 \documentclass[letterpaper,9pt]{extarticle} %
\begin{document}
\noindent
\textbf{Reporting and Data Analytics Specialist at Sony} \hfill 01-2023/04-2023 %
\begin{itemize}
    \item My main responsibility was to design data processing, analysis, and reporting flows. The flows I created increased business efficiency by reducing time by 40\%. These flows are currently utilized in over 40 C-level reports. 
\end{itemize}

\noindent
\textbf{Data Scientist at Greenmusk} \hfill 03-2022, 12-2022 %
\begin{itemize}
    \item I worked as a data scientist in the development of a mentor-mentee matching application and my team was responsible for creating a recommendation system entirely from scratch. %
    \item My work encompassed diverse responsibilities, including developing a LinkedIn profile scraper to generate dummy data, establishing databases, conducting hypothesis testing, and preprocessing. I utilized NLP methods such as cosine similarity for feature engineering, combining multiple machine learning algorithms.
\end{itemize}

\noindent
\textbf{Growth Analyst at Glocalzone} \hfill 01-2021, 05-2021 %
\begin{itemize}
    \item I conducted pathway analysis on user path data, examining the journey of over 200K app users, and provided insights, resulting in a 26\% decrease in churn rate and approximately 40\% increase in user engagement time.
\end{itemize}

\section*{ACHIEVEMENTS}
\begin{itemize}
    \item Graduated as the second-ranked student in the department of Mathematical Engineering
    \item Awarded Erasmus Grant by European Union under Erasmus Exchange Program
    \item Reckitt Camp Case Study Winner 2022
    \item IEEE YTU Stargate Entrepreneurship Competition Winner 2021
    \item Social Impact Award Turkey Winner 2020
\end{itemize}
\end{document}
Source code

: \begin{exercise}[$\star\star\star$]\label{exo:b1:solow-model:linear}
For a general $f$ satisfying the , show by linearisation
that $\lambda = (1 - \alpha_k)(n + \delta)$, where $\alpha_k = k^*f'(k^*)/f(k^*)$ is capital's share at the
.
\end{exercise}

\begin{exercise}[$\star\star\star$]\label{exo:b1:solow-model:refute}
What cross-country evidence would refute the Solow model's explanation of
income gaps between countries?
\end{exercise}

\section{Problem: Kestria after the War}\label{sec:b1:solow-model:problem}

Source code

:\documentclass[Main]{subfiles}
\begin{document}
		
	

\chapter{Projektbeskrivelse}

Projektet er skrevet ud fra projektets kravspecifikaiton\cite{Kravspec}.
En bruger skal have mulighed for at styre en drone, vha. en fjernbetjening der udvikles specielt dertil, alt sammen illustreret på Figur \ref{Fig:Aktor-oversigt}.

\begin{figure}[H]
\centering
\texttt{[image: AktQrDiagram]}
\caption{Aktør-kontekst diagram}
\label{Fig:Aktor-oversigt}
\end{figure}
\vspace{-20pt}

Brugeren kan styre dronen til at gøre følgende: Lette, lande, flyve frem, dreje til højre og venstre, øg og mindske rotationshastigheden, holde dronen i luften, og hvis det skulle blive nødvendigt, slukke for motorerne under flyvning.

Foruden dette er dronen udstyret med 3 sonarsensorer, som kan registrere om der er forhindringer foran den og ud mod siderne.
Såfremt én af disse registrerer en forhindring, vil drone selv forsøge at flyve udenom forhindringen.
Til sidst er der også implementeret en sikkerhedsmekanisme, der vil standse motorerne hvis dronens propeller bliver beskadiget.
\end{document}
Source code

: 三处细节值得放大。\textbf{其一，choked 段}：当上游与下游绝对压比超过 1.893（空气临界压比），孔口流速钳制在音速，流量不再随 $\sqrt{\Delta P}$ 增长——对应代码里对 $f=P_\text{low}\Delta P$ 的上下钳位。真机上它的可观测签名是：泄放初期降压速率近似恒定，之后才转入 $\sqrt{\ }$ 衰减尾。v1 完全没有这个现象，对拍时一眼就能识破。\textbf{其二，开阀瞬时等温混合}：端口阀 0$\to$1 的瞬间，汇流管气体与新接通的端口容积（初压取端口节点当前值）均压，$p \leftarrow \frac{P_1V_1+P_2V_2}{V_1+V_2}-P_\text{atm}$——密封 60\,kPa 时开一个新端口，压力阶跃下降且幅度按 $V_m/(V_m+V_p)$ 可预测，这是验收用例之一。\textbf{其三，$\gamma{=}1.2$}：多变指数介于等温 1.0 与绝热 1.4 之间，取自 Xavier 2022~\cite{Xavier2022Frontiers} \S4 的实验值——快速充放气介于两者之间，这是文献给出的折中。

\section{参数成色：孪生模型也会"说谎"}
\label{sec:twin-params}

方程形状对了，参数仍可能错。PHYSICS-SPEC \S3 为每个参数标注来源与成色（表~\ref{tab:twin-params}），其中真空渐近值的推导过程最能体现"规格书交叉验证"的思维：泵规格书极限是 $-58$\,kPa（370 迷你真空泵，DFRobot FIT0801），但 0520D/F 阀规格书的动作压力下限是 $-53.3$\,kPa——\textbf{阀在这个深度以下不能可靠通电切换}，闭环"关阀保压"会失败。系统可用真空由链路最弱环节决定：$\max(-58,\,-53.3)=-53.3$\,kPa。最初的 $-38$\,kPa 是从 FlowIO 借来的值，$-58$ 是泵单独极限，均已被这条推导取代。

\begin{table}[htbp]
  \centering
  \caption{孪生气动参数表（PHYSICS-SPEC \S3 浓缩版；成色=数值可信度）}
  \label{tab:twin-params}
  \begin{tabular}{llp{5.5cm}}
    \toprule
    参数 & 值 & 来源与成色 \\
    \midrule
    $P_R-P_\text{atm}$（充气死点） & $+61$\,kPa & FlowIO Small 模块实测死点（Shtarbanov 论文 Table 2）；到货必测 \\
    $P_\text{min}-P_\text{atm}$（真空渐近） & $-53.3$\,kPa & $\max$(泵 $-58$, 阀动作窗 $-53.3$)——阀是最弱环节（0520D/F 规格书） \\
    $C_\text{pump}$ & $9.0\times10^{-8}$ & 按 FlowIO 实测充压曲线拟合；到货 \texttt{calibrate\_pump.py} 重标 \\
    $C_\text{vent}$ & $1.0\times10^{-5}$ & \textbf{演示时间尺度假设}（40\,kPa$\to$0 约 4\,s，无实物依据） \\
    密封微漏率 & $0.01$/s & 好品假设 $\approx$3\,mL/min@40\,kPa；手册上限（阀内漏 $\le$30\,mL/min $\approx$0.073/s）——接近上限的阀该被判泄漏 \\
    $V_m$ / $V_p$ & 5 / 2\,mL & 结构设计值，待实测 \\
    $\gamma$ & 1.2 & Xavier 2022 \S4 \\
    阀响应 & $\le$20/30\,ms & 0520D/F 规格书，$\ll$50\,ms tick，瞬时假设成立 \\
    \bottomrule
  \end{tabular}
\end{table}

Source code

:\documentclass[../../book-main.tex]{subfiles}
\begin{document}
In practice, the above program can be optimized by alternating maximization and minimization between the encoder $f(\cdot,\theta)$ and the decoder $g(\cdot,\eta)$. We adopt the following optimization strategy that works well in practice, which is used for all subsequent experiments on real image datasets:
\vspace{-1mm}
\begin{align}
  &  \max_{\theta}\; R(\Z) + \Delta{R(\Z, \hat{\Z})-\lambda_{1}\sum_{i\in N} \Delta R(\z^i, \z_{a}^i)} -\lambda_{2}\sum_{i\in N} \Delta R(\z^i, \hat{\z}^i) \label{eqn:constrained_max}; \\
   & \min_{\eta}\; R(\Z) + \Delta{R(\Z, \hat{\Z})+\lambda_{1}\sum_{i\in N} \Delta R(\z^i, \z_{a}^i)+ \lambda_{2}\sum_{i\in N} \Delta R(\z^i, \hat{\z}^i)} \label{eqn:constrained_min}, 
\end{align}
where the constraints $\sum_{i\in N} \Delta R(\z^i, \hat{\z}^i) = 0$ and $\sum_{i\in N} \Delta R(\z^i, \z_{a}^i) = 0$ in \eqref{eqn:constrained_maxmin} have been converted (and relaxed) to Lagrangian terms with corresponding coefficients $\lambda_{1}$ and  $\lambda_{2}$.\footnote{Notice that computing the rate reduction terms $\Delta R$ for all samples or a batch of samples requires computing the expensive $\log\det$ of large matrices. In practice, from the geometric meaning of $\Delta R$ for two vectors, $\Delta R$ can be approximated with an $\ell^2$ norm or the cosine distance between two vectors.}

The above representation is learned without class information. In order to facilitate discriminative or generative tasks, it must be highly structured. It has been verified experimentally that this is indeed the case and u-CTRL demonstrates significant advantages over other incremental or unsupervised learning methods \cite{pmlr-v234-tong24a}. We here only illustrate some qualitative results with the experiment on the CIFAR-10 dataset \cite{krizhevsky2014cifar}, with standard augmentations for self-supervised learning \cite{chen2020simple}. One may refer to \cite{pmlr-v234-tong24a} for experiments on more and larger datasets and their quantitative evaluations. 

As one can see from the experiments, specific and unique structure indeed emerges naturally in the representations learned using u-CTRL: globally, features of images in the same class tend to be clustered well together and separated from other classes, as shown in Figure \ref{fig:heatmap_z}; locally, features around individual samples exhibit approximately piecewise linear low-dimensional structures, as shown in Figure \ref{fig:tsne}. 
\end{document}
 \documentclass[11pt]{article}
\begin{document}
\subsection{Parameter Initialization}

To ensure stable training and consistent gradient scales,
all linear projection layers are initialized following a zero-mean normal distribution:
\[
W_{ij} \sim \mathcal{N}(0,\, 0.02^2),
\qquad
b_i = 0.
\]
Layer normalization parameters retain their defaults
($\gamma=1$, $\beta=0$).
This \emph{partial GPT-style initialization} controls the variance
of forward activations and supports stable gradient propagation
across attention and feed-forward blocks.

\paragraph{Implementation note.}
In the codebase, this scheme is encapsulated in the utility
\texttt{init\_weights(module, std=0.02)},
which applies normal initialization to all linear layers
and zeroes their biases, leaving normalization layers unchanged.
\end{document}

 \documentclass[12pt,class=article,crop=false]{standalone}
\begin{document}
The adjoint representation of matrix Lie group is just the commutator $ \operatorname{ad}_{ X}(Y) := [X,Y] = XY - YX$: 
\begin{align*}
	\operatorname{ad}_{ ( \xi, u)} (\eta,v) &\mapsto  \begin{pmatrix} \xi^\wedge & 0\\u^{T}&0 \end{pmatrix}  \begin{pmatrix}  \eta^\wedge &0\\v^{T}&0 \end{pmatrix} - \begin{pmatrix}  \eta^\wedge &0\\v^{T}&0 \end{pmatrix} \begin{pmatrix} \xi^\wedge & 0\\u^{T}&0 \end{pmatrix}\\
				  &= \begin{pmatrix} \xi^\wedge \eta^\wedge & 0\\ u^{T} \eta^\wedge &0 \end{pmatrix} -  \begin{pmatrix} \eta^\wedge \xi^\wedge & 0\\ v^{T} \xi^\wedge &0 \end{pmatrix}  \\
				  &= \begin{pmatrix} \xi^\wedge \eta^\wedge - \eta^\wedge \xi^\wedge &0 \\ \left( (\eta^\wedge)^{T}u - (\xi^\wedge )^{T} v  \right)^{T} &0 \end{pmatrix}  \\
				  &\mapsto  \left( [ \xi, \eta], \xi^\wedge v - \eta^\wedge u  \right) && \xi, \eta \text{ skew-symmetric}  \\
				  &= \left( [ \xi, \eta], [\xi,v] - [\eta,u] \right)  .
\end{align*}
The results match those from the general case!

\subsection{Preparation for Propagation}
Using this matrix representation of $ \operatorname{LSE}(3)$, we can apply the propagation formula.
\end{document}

* _What you will do_: When the string "model" occurs in a line of the material, that line belongs in the answer.

* _Result below_:
: \begin{exercise}[$\star\star\star$]\label{exo:b1:solow-model:linear}
\begin{exercise}[$\star\star\star$]\label{exo:b1:solow-model:refute}
What cross-country evidence would refute the Solow model's explanation of
\section{Problem: Kestria after the War}\label{sec:b1:solow-model:problem}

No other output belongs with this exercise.